Roecker estimated the cost of that option at $125,000.
Lake levels will still increase with heavy rain, Roecker said, but with the outlet constructed water levels would return to a more normal level in about a week to 10 days.
Lake District commissioners, who are also the Town Board members, tentatively set a date of Feb. 22 or 29 for the vote. Property owners will be notified in advance of the place, date and time of the vote. Voters will have to attend that day. There will be no absentee voting, said town Clerk Sheila Siegler. The vote likely will not take place at Town Hall, but somewhere with more capacity.
Who exactly can vote will be reviewed by the town attorney, Siegler said.

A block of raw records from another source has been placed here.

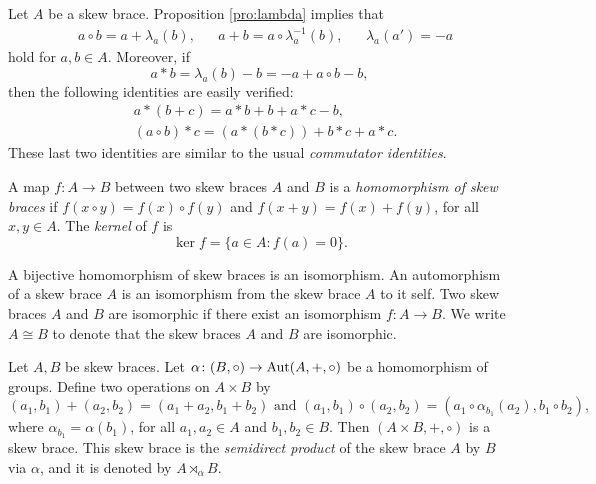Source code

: Let $A$ be a skew brace. 
Proposition \ref{pro:lambda} implies that 
\begin{align}
\label{eq:formulas}
&a\circ b = a+\lambda_a(b),
&&a+b=a\circ \lambda^{-1}_a(b),
&&\lambda_a(a')=-a
\end{align}
hold for $a,b\in A$. Moreover, if 
\[
    a*b=\lambda_a(b)-b=-a+a\circ b-b,
\]
then the following identities are easily verified:
\begin{align}
&a*(b+c)=a*b+b+a*c-b,\\
&(a\circ b)*c=(a*(b*c))+b*c+a*c.
\end{align}
These last two identities are similar to the usual
\emph{commutator identities}.

 \begin{definition}
 	A map $f\colon A\to B$ between two skew braces $A$ and $B$ is a {\em homomorphism of skew braces} if $f(x\circ y)=f(x)\circ f(y)$ and $f(x+y)=f(x)+f(y)$, for all $x,y\in A$.  The \emph{kernel} of $f$ is
     \[
         \ker f=\{a\in A:f(a)=0\}.
     \]
 \end{definition}

A bijective homomorphism of skew braces is an isomorphism. An automorphism of a skew brace $A$ is an isomorphism from the skew brace $A$ to it self. Two skew braces $A$ and $B$ are isomorphic if there exist an isomorphism $f\colon A\rightarrow B$. We write $A\cong B$ to denote that the skew braces $A$ and $B$ are isomorphic.

\begin{proposition}
\label{prop:semidirect} 
 Let $A,B$ be skew braces. Let $\alpha\colon (B,\circ)\rightarrow \operatorname{Aut}(A,+,\circ)$ be a homomorphism of groups. Define two operations on $A\times B$ by
\[ (a_1,b_1)+(a_2,b_2)=(a_1+a_2,b_1+b_2)\text{ and }(a_1,b_1)\circ (a_2,b_2)=(a_1\circ\alpha_{b_1}(a_2),b_1\circ b_2),\]
where $\alpha_{b_1}=\alpha(b_1)$, for all $a_1,a_2\in A$ and $b_1,b_2\in B$. Then $(A\times B,+,\circ)$ is a skew brace. This skew brace is the {\em semidirect product} of the skew brace $A$ by $B$ via $\alpha$, and it is denoted by $A\rtimes_{\alpha}B$.
\end{proposition}

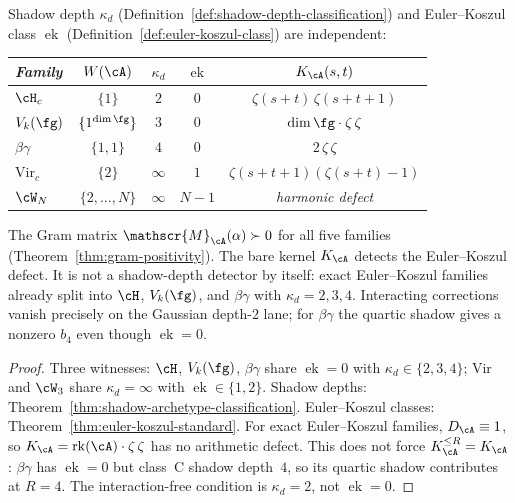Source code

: \begin{theorem}[\ClaimStatusConditional]%
\label{thm:shadow-euler-independence}%
%
%
Shadow depth $\kappa_d$
\textup{(}Definition~\textup{\ref{def:shadow-depth-classification}}\textup{)}
and Euler--Koszul class $\operatorname{ek}$
\textup{(}Definition~\textup{\ref{def:euler-koszul-class}}\textup{)}
are independent:
\begin{center}
\small
\renewcommand{\arraystretch}{1.2}
\begin{tabular}{lcccc}
\toprule
\emph{Family} & $W(\cA)$ & $\kappa_d$ & $\operatorname{ek}$
 & $K_\cA(s,t)$ \\
\midrule
$\cH_c$ & $\{1\}$ & $2$ & $0$
 & $\zeta(s{+}t)\,\zeta(s{+}t{+}1)$ \\
$V_k(\fg)$ & $\{1^{\dim\fg}\}$ & $3$ & $0$
 & $\dim\fg\cdot\zeta\,\zeta$ \\
$\beta\gamma$ & $\{1,1\}$ & $4$ & $0$
 & $2\,\zeta\,\zeta$ \\
$\mathrm{Vir}_c$ & $\{2\}$ & $\infty$ & $1$
 & $\zeta(s{+}t{+}1)(\zeta(s{+}t){-}1)$ \\
$\cW_N$ & $\{2,\ldots,N\}$ & $\infty$ & $N{-}1$
 & \emph{harmonic defect} \\
\bottomrule
\end{tabular}
\end{center}
The Gram matrix $\mathscr{M}_\cA(\alpha) \succ 0$ for all
five families \textup{(}Theorem~\textup{\ref{thm:gram-positivity}}\textup{)}.
The bare kernel $K_\cA$ detects the Euler--Koszul defect. It is not a
shadow-depth detector by itself: exact Euler--Koszul families already
split into $\cH$, $V_k(\fg)$, and $\beta\gamma$ with
$\kappa_d=2,3,4$. Interacting corrections vanish precisely on the
Gaussian depth-$2$ lane; for $\beta\gamma$ the quartic shadow gives a
nonzero $b_4$ even though $\operatorname{ek}=0$.
\end{theorem}

\begin{proof}
Three witnesses:
$\cH$, $V_k(\fg)$, $\beta\gamma$ share $\operatorname{ek} = 0$
with $\kappa_d \in \{2,3,4\}$;
$\mathrm{Vir}$ and $\cW_3$ share $\kappa_d = \infty$ with
$\operatorname{ek} \in \{1, 2\}$.
Shadow depths: Theorem~\ref{thm:shadow-archetype-classification}.
Euler--Koszul classes: Theorem~\ref{thm:euler-koszul-standard}.
For exact Euler--Koszul families, $D_\cA\equiv1$, so
$K_\cA=\operatorname{rk}(\cA)\cdot\zeta\,\zeta$ has no arithmetic
defect. This does not force $K_\cA^{\leq R}=K_\cA$:
$\beta\gamma$ has $\operatorname{ek}=0$ but class~C shadow depth~$4$,
so its quartic shadow contributes at $R=4$. The interaction-free
condition is $\kappa_d=2$, not $\operatorname{ek}=0$.
\end{proof}

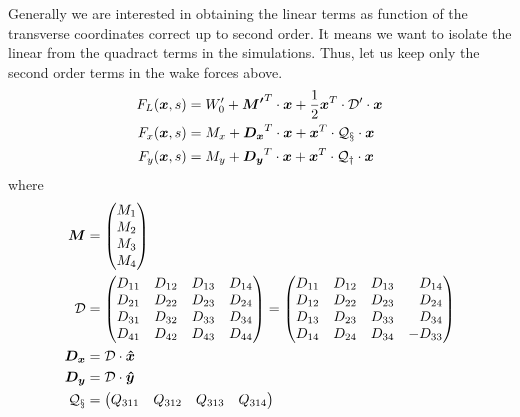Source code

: \begin{apendicesenv}
    Generally we are interested in obtaining the linear terms as function of the transverse coordinates correct up to second order. It means we want to isolate the linear from the quadract terms in the simulations. Thus, let us keep only the second order terms in the wake forces above.
    \begin{align}
		F_L(\boldsymbol{x},s) &= W_0' + \boldsymbol{M'}^T \cdot \boldsymbol{x} + \frac12\boldsymbol{x}^T \cdot \mathcal{D'}  \cdot \boldsymbol{x} \\
		F_x(\boldsymbol{x},s) &= M_x + \boldsymbol{D_x}^T \cdot \boldsymbol{x} +        \boldsymbol{x}^T \cdot \mathcal{Q_x} \cdot \boldsymbol{x} \\
		F_y(\boldsymbol{x},s) &= M_y + \boldsymbol{D_y}^T \cdot \boldsymbol{x} +        \boldsymbol{x}^T \cdot \mathcal{Q_y} \cdot \boldsymbol{x}
    \end{align}
    where
    \begin{align}
		\vect{M} &= \begin{pmatrix*}[r] M_{1}\\ M_{2}\\ M_{3}\\ M_{4}\end{pmatrix*} \\
		\tensor{D}  &= \begin{pmatrix*}[r] D_{11} & D_{12} & D_{13} & D_{14} \\
                                   D_{21} & D_{22} & D_{23} & D_{24} \\
                                   D_{31} & D_{32} & D_{33} & D_{34} \\
                                   D_{41} & D_{42} & D_{43} & D_{44}
               \end{pmatrix*} =
               \begin{pmatrix*}[r] D_{11} & D_{12} & D_{13} & D_{14} \\
                                   D_{12} & D_{22} & D_{23} & D_{24} \\
                                   D_{13} & D_{23} & D_{33} & D_{34} \\
                                   D_{14} & D_{24} & D_{34} & -D_{33}
               \end{pmatrix*}\\
		\vect{D_x} &= \tensor{D}\cdot \vect{\hat{x}} \\
		\vect{D_y} &= \tensor{D}\cdot \vect{\hat{y}} \\
		\tensor{Q_x}&= \begin{pmatrix*}[r] Q_{311} & Q_{312} & Q_{313} & Q_{314} \\

\end{pmatrix*}
\end{align}
\end{apendicesenv}
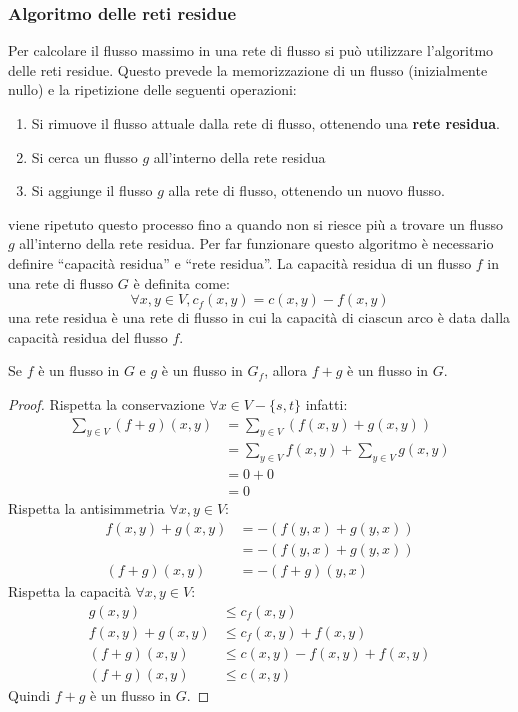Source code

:     \subsubsection{Algoritmo delle reti residue}
        Per calcolare il flusso massimo in una rete di flusso si può utilizzare l'algoritmo delle reti residue. Questo prevede la memorizzazione di un flusso (inizialmente nullo) e la ripetizione delle seguenti operazioni:
        \begin{enumerate}
            \item Si rimuove il flusso attuale dalla rete di flusso, ottenendo una \textbf{rete residua}.
            \item Si cerca un flusso $g$ all'interno della rete residua
            \item Si aggiunge il flusso $g$ alla rete di flusso, ottenendo un nuovo flusso.
        \end{enumerate}
        viene ripetuto questo processo fino a quando non si riesce più a trovare un flusso $g$ all'interno della rete residua.\newline
        Per far funzionare questo algoritmo è necessario definire ``capacità residua'' e ``rete residua''. La capacità residua di un flusso $f$ in una rete di flusso $G$ è definita come:
        $$
            \forall x,y\in V, c_f(x,y) = c(x,y) - f(x,y)
        $$
        una rete residua è una rete di flusso in cui la capacità di ciascun arco è data dalla capacità residua del flusso $f$.
        \begin{theorem}
            Se $f$ è un flusso in $G$ e $g$ è un flusso in $G_f$, allora $f+g$ è un flusso in $G$.
        \end{theorem}
        \begin{proof}
            Rispetta la conservazione $\forall x\in V-\{s,t\}$ infatti:
            \begin{align*}
                \sum_{y\in V} (f+g)(x,y) &= \sum_{y\in V} (f(x,y) + g(x,y)) \\
                &= \sum_{y\in V} f(x,y) + \sum_{y\in V} g(x,y) \\
                &= 0 + 0 \\
                &= 0
            \end{align*}
            Rispetta la antisimmetria $\forall x,y\in V$:
            \begin{align*}
                f(x,y) + g(x,y) &= -(f(y,x) + g(y,x)) \\
                &= -(f(y,x) + g(y,x)) \\
                (f+g)(x,y) &= -(f+g)(y,x)
            \end{align*}
            Rispetta la capacità $\forall x,y\in V$:
            \begin{align*}
                g(x,y) &\leq c_f(x,y) \\
                f(x,y) + g(x,y) &\leq c_f(x,y) + f(x,y) \\
                (f+g)(x,y) &\leq c(x,y) - f(x,y) + f(x,y) \\
                (f+g)(x,y) &\leq c(x,y)
            \end{align*}
            Quindi $f+g$ è un flusso in $G$.
        \end{proof}
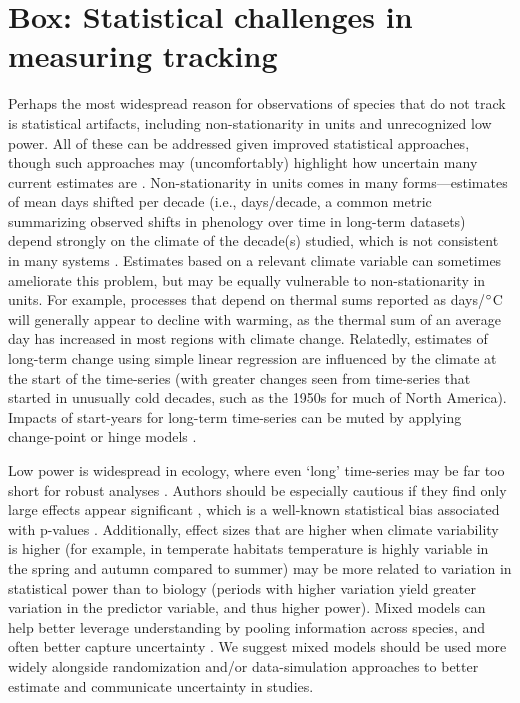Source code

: \documentclass[11pt,letterpaper]{article}
\begin{document}
\section{Box: Statistical challenges in measuring tracking}
Perhaps the most widespread reason for observations of species that do not track is statistical artifacts, including non-stationarity in units and unrecognized low power. All of these can be addressed given improved statistical approaches, though such approaches may (uncomfortably) highlight how uncertain many current estimates are \citep{brown2016}. Non-stationarity in units comes in many forms---estimates of mean days shifted per decade (i.e., days/decade, a common metric summarizing observed shifts in phenology over time in long-term datasets) depend strongly on the climate of the decade(s) studied, which is not consistent in many systems \citep{Ault2011,McCabe2012}. Estimates based on a relevant climate variable can sometimes ameliorate this problem, but may be equally vulnerable to non-stationarity in units. For example, processes that depend on thermal sums reported as days/$\degree$C will generally appear to decline with warming, as the thermal sum of an average day has increased in most regions with climate change. Relatedly, estimates of long-term change using simple linear regression are influenced by the climate at the start of the time-series (with greater changes seen from time-series that started in unusually cold decades, such as the 1950s for much of North America). Impacts of start-years for long-term time-series can be muted by applying change-point or hinge models \citep[e.g.,][]{kharouba2018}. 

Low power is widespread in ecology, where even `long' time-series may be far too short for robust analyses \citep{bolmgren2013,kharouba2018}. Authors should be especially cautious if they find only large effects appear significant \citep[e.g.,][]{CaraDonna2014}, which is a well-known statistical bias associated with p-values \citep{loken2017}. Additionally, effect sizes that are higher when climate variability is higher (for example, in temperate habitats temperature is highly variable in the spring and autumn compared to summer) may be more related to variation in statistical power than to biology (periods with higher variation yield greater variation in the predictor variable, and thus higher power). Mixed models can help better leverage understanding by pooling information across species, and often better capture uncertainty \citep{pearse2017}. We suggest mixed models should be used more widely alongside randomization and/or data-simulation approaches \citep[e.g.,][]{bolmgren2013,kharouba2018} to better estimate and communicate uncertainty in studies. 
\end{document}

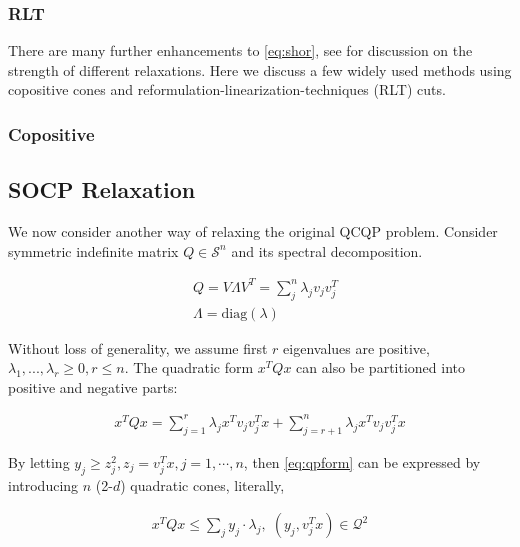 \documentclass[../main]{subfiles}
\begin{document}
\subsubsection{RLT}
There are many further enhancements to \eqref{eq:shor}, see \cite{bao_semidefinite_2011} for discussion on the strength of different relaxations. Here we discuss a few widely used methods using copositive cones and reformulation-linearization-techniques (RLT) cuts.
\subsubsection{Copositive}

\subsection{SOCP Relaxation}

We now consider another way of relaxing the original QCQP problem. Consider symmetric indefinite matrix \(Q \in \mathcal{S}^n\) and its spectral decomposition.

\begin{equation}
  \begin{aligned}
     & Q = V\Lambda V ^T =\sum_j^n \lambda_j v_j  v_j^T \\
     & \Lambda = \mathrm{diag}(\lambda)
  \end{aligned}
\end{equation}

Without loss of generality, we assume first \(r\) eigenvalues are positive, \(\lambda_1, ..., \lambda_r \ge 0, r\le n \). The quadratic form \(x^TQx\) can also be partitioned into positive and negative parts:

\begin{equation}\label{eq:qpform}
  \begin{aligned}
    x^TQx = \sum_{j=1}^r \lambda_j x^T v_j v_j^T x + \sum_{j=r+1}^n \lambda_j x^T v_j v_j^T x
  \end{aligned}
\end{equation}

By letting \(y_j \ge z_j^2, z_j = v_j^T x, j = 1, \cdots, n\), then \eqref{eq:qpform} can be expressed by introducing \(n\) (2-\(d\)) quadratic cones, literally,

\begin{equation}
  \begin{aligned}
    x^TQx \le \sum_j y_j \cdot \lambda_j,\; (y_j, v^T_j x) \in \mathcal{Q}^2
  \end{aligned}
\end{equation}
\end{document}
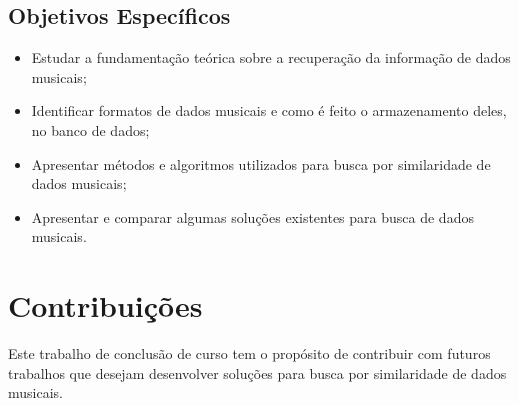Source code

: \subsection{Objetivos Específicos}
 \begin{itemize}
   \item Estudar a fundamentação teórica sobre a recuperação da informação de dados musicais;
   \item Identificar formatos de dados musicais e como é feito o armazenamento deles, no banco de dados;
   \item Apresentar métodos e algoritmos utilizados para busca por similaridade de dados musicais;
   \item Apresentar e comparar algumas soluções existentes para busca de dados musicais.
 \end{itemize}

\section{Contribuições}
Este trabalho de conclusão de curso tem o propósito de contribuir com futuros trabalhos que desejam desenvolver soluções para busca por similaridade de dados musicais.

State statues seem to suggest property owners as well as permanent residents of the district are entitled to vote.
Much of the discussion at the meeting was about who would pay for the outlet project. Some audience members felt the town, not just the utility district residents, ought to foot the bill.
Siegler presented an estimate of how costs per property owner might look if only the about 300 properties in the lake district paid for the project through an assessment. For her example, Siegler used a loan amount of $150,000, and an interest rate of 5 percent. For a one-year loan the payment would be $226.51 per $100,000 of assessed property value. A five year payoff would be $49.93 per $100,000 of assessed property value for each of the five years.
While most of the audience members — virtually all who appeared to be owners of lakeshore property — favored the one year option, Siegler suggested it might be wise to include an multi-year option as part of the formal vote.
About 100 of the district’s approximately 300 properties are on the lake.